» **TO DO**:
Find all lines below containing the string "video" and return them.

[Rendered images with source text]
◆ ◆ ◆ ◆ ◆ ◆ ◆

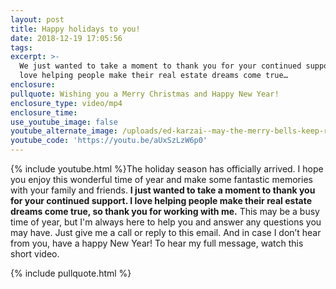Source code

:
 ```yaml
---
layout: post
title: Happy holidays to you!
date: 2018-12-19 17:05:56
tags:
excerpt: >-
  We just wanted to take a moment to thank you for your continued support. We
  love helping people make their real estate dreams come true…
enclosure:
pullquote: Wishing you a Merry Christmas and Happy New Year!
enclosure_type: video/mp4
enclosure_time:
use_youtube_image: false
youtube_alternate_image: /uploads/ed-karzai--may-the-merry-bells-keep-ringing-youtube.jpg
youtube_code: 'https://youtu.be/aUxSzLzW6p0'
---
```


{% include youtube.html %}The holiday season has officially arrived. I hope you enjoy this wonderful time of year and make some fantastic memories with your family and friends. **I just wanted to take a moment to thank you for your continued support. I love helping people make their real estate dreams come true, so thank you for working with me.** This may be a busy time of year, but I'm always here to help you and answer any questions you may have. Just give me a call or reply to this email. And in case I don’t hear from you, have a happy New Year! To hear my full message, watch this short video.

{% include pullquote.html %}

◆ ◆ ◆ ◆ ◆ ◆ ◆

» **EXERCISE OUTPUT**:
enclosure_type: video/mp4
{% include youtube.html %}The holiday season has officially arrived. I hope you enjoy this wonderful time of year and make some fantastic memories with your family and friends. **I just wanted to take a moment to thank you for your continued support. I love helping people make their real estate dreams come true, so thank you for working with me.** This may be a busy time of year, but I'm always here to help you and answer any questions you may have. Just give me a call or reply to this email. And in case I don’t hear from you, have a happy New Year! To hear my full message, watch this short video.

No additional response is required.